-- Work required --
Take each line of the material that includes "stopping" and copy it.

──────── Records supplied ────────

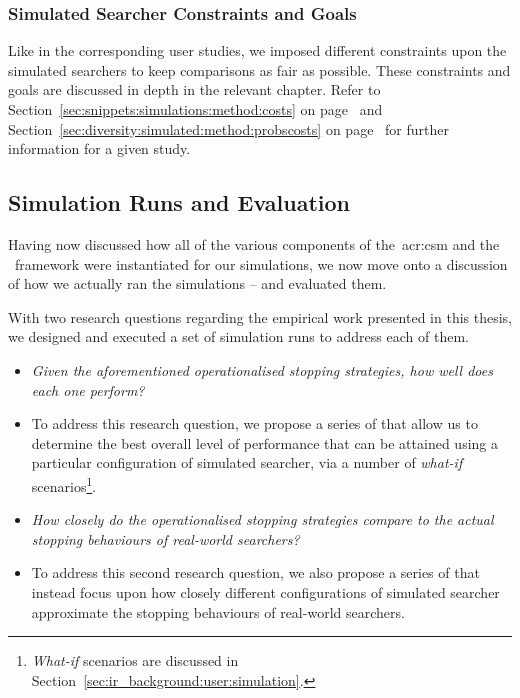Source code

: \begin{table}[t!]
\begin{center}
\begin{tabulary}{\textwidth}{L{4cm}@{\CS}L{11.8cm}}
\end{tabulary}
\vspace*{-3mm}
\end{center}
\end{table}

\subsubsection{Simulated Searcher Constraints and Goals}\label{sec:method:simulation:grounding:constraints}
Like in the corresponding user studies, we imposed different constraints upon the simulated searchers to keep comparisons as fair as possible. These constraints and goals are discussed in depth in the relevant chapter. Refer to Section~\ref{sec:snippets:simulations:method:costs} on page~\pageref{sec:snippets:simulations:method:costs} and Section~\ref{sec:diversity:simulated:method:probscosts} on page~\pageref{sec:diversity:simulated:method:probscosts} for further information for a given study.

\subsection{Simulation Runs and Evaluation}\label{sec:method:simulation:runs}
Having now discussed how all of the various components of the~\gls{acr:csm} and the \simiir~framework were instantiated for our simulations, we now move onto a discussion of how we actually ran the simulations -- and evaluated them.

With two research questions regarding the empirical work presented in this thesis, we designed and executed a set of simulation runs to address each of them.

\begin{itemize}
    \item{ \emph{Given the aforementioned operationalised stopping strategies, how well does each one perform?}}
    \item[]{To address this research question, we propose a series of  that allow us to determine the best overall level of performance that can be attained using a particular configuration of simulated searcher, via a number of \emph{what-if} scenarios\footnote{\emph{What-if} scenarios are discussed in Section~\ref{sec:ir_background:user:simulation}.}.}
    
    \item{ \emph{How closely do the operationalised stopping strategies compare to the actual stopping behaviours of real-world searchers?}}
    \item[]{To address this second research question, we also propose a series of  that instead focus upon how closely different configurations of simulated searcher approximate the stopping behaviours of real-world searchers.}
\end{itemize}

────────

-- Output for this task --
    \item{ \emph{Given the aforementioned operationalised stopping strategies, how well does each one perform?}}
    \item{ \emph{How closely do the operationalised stopping strategies compare to the actual stopping behaviours of real-world searchers?}}
    \item[]{To address this second research question, we also propose a series of  that instead focus upon how closely different configurations of simulated searcher approximate the stopping behaviours of real-world searchers.}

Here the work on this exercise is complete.